* _Problem description_: Quote all entries exactly, leaving pictures aside.

* _Excerpted records_:
--------------------------------------------------

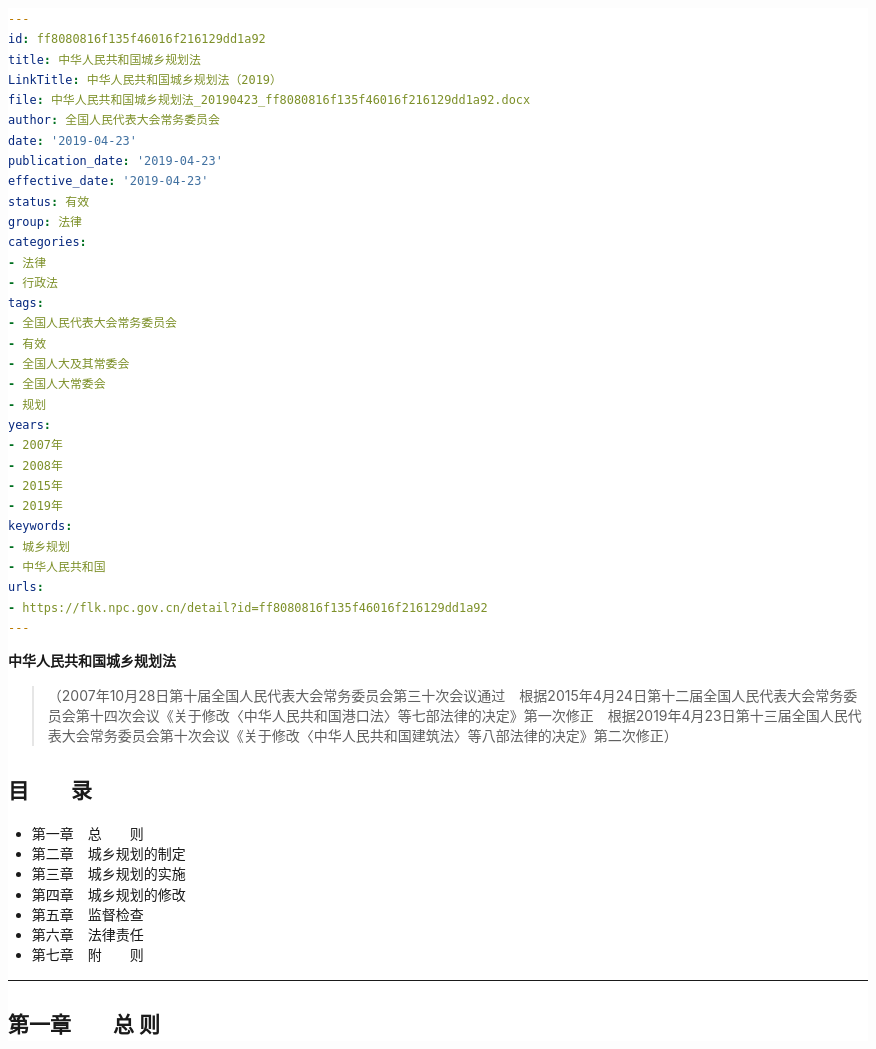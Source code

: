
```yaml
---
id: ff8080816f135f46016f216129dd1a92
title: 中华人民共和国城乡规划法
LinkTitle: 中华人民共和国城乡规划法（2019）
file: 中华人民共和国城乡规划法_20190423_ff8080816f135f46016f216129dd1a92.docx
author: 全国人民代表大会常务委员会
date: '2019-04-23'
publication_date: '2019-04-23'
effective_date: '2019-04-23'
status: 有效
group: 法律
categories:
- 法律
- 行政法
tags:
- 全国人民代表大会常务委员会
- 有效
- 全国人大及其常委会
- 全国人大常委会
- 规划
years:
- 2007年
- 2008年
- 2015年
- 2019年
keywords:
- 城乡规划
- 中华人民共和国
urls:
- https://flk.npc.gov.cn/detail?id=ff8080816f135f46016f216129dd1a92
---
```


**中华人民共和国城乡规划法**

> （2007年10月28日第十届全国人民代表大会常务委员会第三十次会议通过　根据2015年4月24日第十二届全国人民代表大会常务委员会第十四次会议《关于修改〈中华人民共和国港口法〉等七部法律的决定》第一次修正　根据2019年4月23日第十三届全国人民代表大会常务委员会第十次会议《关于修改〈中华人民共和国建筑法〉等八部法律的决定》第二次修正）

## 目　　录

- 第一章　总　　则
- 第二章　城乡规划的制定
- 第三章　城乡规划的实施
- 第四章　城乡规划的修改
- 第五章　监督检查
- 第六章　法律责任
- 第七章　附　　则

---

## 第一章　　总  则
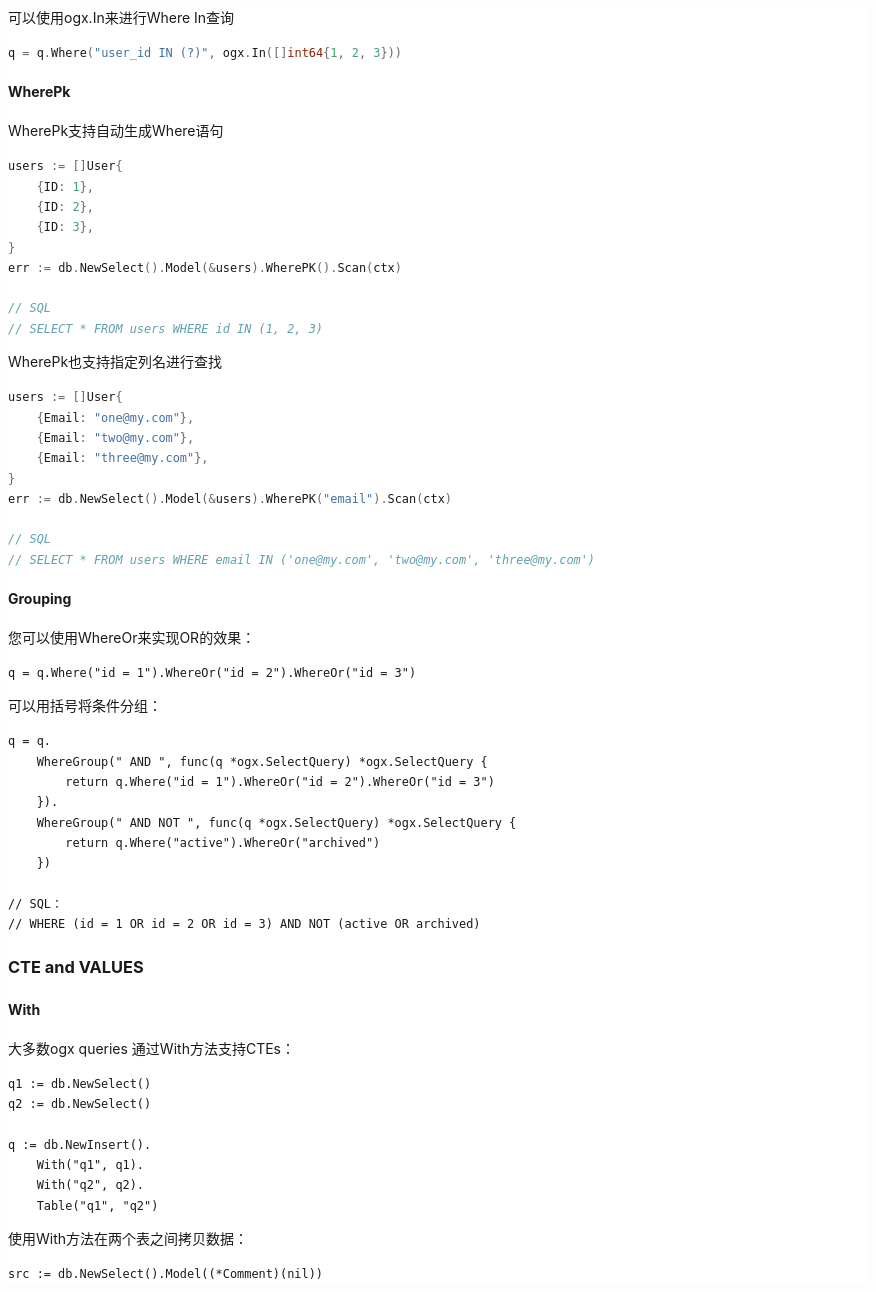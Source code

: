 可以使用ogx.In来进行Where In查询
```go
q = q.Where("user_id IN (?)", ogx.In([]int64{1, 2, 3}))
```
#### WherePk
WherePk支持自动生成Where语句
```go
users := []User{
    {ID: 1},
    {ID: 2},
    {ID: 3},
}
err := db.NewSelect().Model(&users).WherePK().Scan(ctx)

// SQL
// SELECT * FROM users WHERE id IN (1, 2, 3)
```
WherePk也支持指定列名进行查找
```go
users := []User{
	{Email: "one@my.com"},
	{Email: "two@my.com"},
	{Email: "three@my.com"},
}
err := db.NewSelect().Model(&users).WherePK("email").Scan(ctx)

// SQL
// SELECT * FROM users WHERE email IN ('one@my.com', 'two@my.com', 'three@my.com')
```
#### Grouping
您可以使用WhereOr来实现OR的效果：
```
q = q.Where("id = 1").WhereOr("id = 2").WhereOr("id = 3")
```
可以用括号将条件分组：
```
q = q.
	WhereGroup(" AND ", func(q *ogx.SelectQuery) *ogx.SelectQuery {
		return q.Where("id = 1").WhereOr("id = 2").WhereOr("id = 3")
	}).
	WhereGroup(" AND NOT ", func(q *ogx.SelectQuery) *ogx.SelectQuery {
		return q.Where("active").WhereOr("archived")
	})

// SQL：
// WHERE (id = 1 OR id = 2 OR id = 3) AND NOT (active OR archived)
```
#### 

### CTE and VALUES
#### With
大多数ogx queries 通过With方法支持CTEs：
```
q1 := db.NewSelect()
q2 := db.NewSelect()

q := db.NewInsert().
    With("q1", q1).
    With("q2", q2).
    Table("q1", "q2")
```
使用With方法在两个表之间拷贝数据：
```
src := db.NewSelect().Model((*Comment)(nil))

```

--------------------------------------------------

* _Exercise result_:
Source code

:
```yaml
---
id: ff8080816f135f46016f216129dd1a92
title: 中华人民共和国城乡规划法
LinkTitle: 中华人民共和国城乡规划法（2019）
file: 中华人民共和国城乡规划法_20190423_ff8080816f135f46016f216129dd1a92.docx
author: 全国人民代表大会常务委员会
date: '2019-04-23'
publication_date: '2019-04-23'
effective_date: '2019-04-23'
status: 有效
group: 法律
categories:
- 法律
- 行政法
tags:
- 全国人民代表大会常务委员会
- 有效
- 全国人大及其常委会
- 全国人大常委会
- 规划
years:
- 2007年
- 2008年
- 2015年
- 2019年
keywords:
- 城乡规划
- 中华人民共和国
urls:
- https://flk.npc.gov.cn/detail?id=ff8080816f135f46016f216129dd1a92
---
```


**中华人民共和国城乡规划法**

> （2007年10月28日第十届全国人民代表大会常务委员会第三十次会议通过　根据2015年4月24日第十二届全国人民代表大会常务委员会第十四次会议《关于修改〈中华人民共和国港口法〉等七部法律的决定》第一次修正　根据2019年4月23日第十三届全国人民代表大会常务委员会第十次会议《关于修改〈中华人民共和国建筑法〉等八部法律的决定》第二次修正）

## 目　　录

- 第一章　总　　则
- 第二章　城乡规划的制定
- 第三章　城乡规划的实施
- 第四章　城乡规划的修改
- 第五章　监督检查
- 第六章　法律责任
- 第七章　附　　则

---

## 第一章　　总  则
Source code

: 可以使用ogx.In来进行Where In查询
```go
q = q.Where("user_id IN (?)", ogx.In([]int64{1, 2, 3}))
```
#### WherePk
WherePk支持自动生成Where语句
```go
users := []User{
    {ID: 1},
    {ID: 2},
    {ID: 3},
}
err := db.NewSelect().Model(&users).WherePK().Scan(ctx)

// SQL
// SELECT * FROM users WHERE id IN (1, 2, 3)
```
WherePk也支持指定列名进行查找
```go
users := []User{
	{Email: "one@my.com"},
	{Email: "two@my.com"},
	{Email: "three@my.com"},
}
err := db.NewSelect().Model(&users).WherePK("email").Scan(ctx)

// SQL
// SELECT * FROM users WHERE email IN ('one@my.com', 'two@my.com', 'three@my.com')
```
#### Grouping
您可以使用WhereOr来实现OR的效果：
```
q = q.Where("id = 1").WhereOr("id = 2").WhereOr("id = 3")
```
可以用括号将条件分组：
```
q = q.
	WhereGroup(" AND ", func(q *ogx.SelectQuery) *ogx.SelectQuery {
		return q.Where("id = 1").WhereOr("id = 2").WhereOr("id = 3")
	}).
	WhereGroup(" AND NOT ", func(q *ogx.SelectQuery) *ogx.SelectQuery {
		return q.Where("active").WhereOr("archived")
	})

// SQL：
// WHERE (id = 1 OR id = 2 OR id = 3) AND NOT (active OR archived)
```
#### 

### CTE and VALUES
#### With
大多数ogx queries 通过With方法支持CTEs：
```
q1 := db.NewSelect()
q2 := db.NewSelect()

q := db.NewInsert().
    With("q1", q1).
    With("q2", q2).
    Table("q1", "q2")
```
使用With方法在两个表之间拷贝数据：
```
src := db.NewSelect().Model((*Comment)(nil))

```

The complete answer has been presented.